Jeudi 3 janvier 2019, Béji Caïd Essebsi reçoit une délégation de la Fédération tunisienne des directeurs de journaux pour une heure de temps. Cela fait un bail que le président de la République n’a pas eu de tête à tête avec les journalistes parmi les leaders d’opinion et encore moins les patrons de presse. Dans cette rencontre de jeudi 3 janvier, nous avons retrouvé, ou plutôt j’ai personnellement retrouvé, le Béji Caïd Essebsi des années 2011-2016. Un « Béji » qui réaffirme son respect total de la Constitution, des institutions, de la presse, de la liberté d’expression, des journalistes et de leur travail. « Il vaut mieux des journalistes qui se trompent dans l’exercice de leur fonction et qui pèchent par excès que l’absence de presse libre, nous a déclaré le président de la République. C’est ça la démocratie, j’y crois et je défends cela, même si j’en paie le prix. Je n’ai jamais déposé plainte contre un journaliste et je n’ai jamais appelé un journaliste pour lui reprocher un article ! ». Ces propos ont déjà été prononcés par l’intéressé au début de son mandat en 2015 et on demandait à voir à l’époque. Quatre ans après, on constate que ce n’était pas des paroles en l’air, comme ce fut le cas de son prédécesseur Moncef Marzouki qui dit la chose, mais fait son contraire, s’agissant de ses relations très houleuses avec les médias qui ne partagent pas ses convictions.

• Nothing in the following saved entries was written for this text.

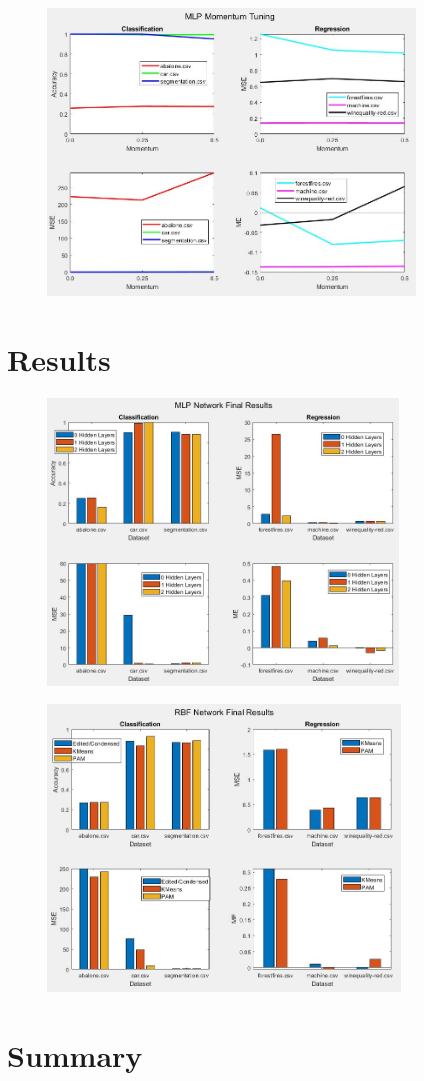 \documentclass[twoside,11pt]{article}
\begin{document}
\begin{figure}[h]
	\centering
	\includegraphics[height=3in]{FINAL_FIGS/MLP_MOMENTUM.JPG}
\end{figure}
\section{Results}
\begin{figure}[h]
	\centering
	\includegraphics[height=3in]{FINAL_FIGS/MLP_FINAL.JPG}
\end{figure}
\begin{figure}[h]
	\centering
	\includegraphics[height=3in]{FINAL_FIGS/RBF_FINAL.JPG}
\end{figure}
\section{Summary}



\end{document}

Ceci est rassurant pour ceux qui ont douté de Béji Caïd Essebsi quant à ses relations par rapport au quatrième pouvoir en dépit de quelques exceptions controversées qui prêtent à de longs débats. Je pense notamment au blogueur Sahbi Amri et aux deux directeurs controversés de médias Naïm Hadj Mansour et Nébil Rabhi. Est-il utile de rappeler que sans ce quatrième pouvoir, il n’y aurait point de démocratie ? Sauf que le souci n’est pas avec Béji Caïd Essebsi et il ne l’a jamais été. Le souci principal est avec son entourage. Pendant très longtemps, le souci était avec son fils ; maintenant que celui-ci s’est éclipsé (momentanément on suppose), le souci est avec son nouveau cabinet que préside Selma Elloumi. Elle constitue un véritable danger pour la presse et la liberté d’expression.

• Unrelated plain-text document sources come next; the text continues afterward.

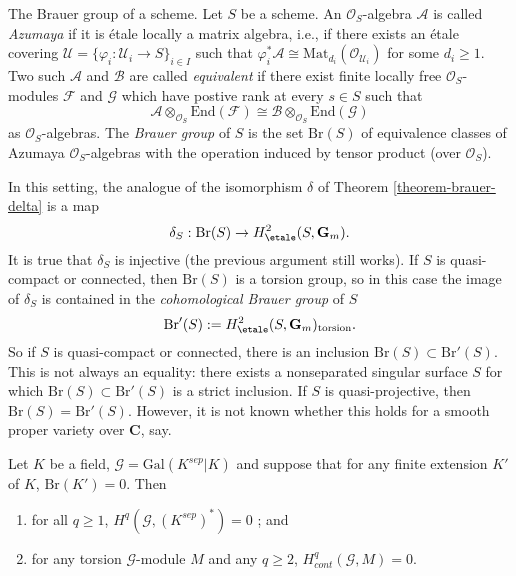 \noindent
The Brauer group of a scheme.
Let $S$ be a scheme. An $\mathcal{O}_S$-algebra $\mathcal{A}$ is called
{\it Azumaya} if it is \'etale locally a matrix algebra, i.e., if there
exists an \'etale covering $\mathcal{U} = \{ \varphi_i : \mathcal{U}_i \to S
\}_{i \in I}$ such that $\varphi_i^*\mathcal{A} \cong
\text{Mat}_{d_i}(\mathcal{O}_{\mathcal{U}_i})$ for some $d_i \geq 1$. Two such
$\mathcal{A}$ and $\mathcal{B}$ are called {\it equivalent} if there exist
finite locally free $\mathcal{O}_S$-modules $\mathcal{F}$ and $\mathcal{G}$
which have postive rank at every $s \in S$ such that
$$
\mathcal{A} \otimes_{\mathcal{O}_S} \text{End}(\mathcal{F})
\cong
\mathcal{B} \otimes_{\mathcal{O}_S} \text{End}(\mathcal{G})
$$
as $\mathcal{O}_S$-algebras. The {\it Brauer group} of
$S$ is the set $\text{Br}(S)$ of equivalence classes of Azumaya
$\mathcal{O}_S$-algebras with the operation induced by tensor product (over
$\mathcal{O}_S$).

\medskip\noindent
In this setting, the analogue of the isomorphism $\delta$ of
Theorem \ref{theorem-brauer-delta}
is a map
$$
\delta_S: \text{Br}(S) \to H_\etale^2(S, \mathbf{G}_m).
$$
It is true that $\delta_S$ is injective (the previous argument still works). If
$S$ is quasi-compact or connected, then $\text{Br}(S)$ is a torsion group, so
in this case the image of $\delta_S$ is contained in the {\it cohomological
Brauer group} of $S$
$$
\text{Br}'(S) := H_\etale^2(S, \mathbf{G}_m)_\text{torsion}.
$$
So if $S$ is quasi-compact or connected, there is an inclusion $\text{Br}(S)
\subset \text{Br}'(S)$. This is not always an equality: there exists a
nonseparated singular surface $S$ for which $\text{Br}(S) \subset
\text{Br}'(S)$ is a strict inclusion. If $S$ is quasi-projective, then
$\text{Br}(S) = \text{Br}'(S)$. However, it is not known whether this holds for
a smooth proper variety over $\mathbf{C}$, say.


\begin{proposition}
\label{proposition-serre-galois}
Let $K$ be a field, $\mathcal{G} = \text{Gal}(K^{sep}|K)$ and suppose that for
any finite extension $K'$ of $K$, $\text{Br}(K') = 0$. Then
\begin{enumerate}
\item
for all $ q \geq 1$, $H^q (\mathcal{G}, (K^{sep})^*) = 0$ ; and
\item
for any torsion $\mathcal{G}$-module $M$ and any $q \geq 2$, $H_{cont}^q
(\mathcal{G}, M) = 0$.
\end{enumerate}
\end{proposition}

Que Béji Caïd Essebsi soit sincère quand il dit respecter la presse et la liberté d’expression, ceci est indéniable. Mais c’est loin d’être le cas de sa cheffe de cabinet et ce point a été expliqué plus d’une fois. Il y a un risque réel que le président de la République soit induit en erreur et qu’on lui dise, directement ou subtilement, qu’untel est corrompu, qu’untel est l’homme de Chahed, que l’autre a ‘’une’’ agenda « machbouha » (louche), etc. Des commérages, elle en connait un coin Mme Elloumi.

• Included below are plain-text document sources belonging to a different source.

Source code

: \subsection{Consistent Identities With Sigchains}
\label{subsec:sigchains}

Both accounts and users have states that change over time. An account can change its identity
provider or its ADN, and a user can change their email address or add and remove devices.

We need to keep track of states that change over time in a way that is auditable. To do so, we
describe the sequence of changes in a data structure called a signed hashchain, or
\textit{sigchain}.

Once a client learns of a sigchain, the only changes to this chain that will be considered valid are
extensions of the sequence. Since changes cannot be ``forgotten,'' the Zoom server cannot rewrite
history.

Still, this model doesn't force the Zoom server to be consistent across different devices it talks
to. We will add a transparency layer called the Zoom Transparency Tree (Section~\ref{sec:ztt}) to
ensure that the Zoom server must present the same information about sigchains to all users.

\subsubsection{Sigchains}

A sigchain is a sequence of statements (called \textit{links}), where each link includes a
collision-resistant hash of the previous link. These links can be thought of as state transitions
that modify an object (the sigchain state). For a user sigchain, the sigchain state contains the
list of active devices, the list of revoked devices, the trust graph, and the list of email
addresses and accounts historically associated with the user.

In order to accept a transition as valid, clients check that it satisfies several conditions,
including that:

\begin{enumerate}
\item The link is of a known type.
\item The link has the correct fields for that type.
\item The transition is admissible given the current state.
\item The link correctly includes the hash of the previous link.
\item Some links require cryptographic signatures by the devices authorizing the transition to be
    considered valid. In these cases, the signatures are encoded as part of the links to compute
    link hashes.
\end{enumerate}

En me serrant la main, Béji Caïd Essebsi a dit qu’il me connait bien, mais que moi je ne le connais pas suffisamment. S’il le dit, c’est que ça doit être vrai et c’est tout le mal qu’on lui souhaite, c’est qu’il ne se fasse pas manipuler par son tout nouvel entourage qui n’agit peut-être pas par mauvaise foi, mais certainement par bêtise et manque d’assurance.

 

Dans sa rencontre, Béji Caïd Essebsi a souligné des points importants que nous devons, nous autres journalistes, respecter religieusement et cela commence par le respect de notre charte déontologique dont un des points focaux est de ne dire que la vérité. « Un journaliste ne ment pas », nous a dit le président de la République en nous rappelant les propos de feu Habib Bourguiba qui disait que quand quelque chose était publiée dans Assabah c’est que c’était forcément vrai !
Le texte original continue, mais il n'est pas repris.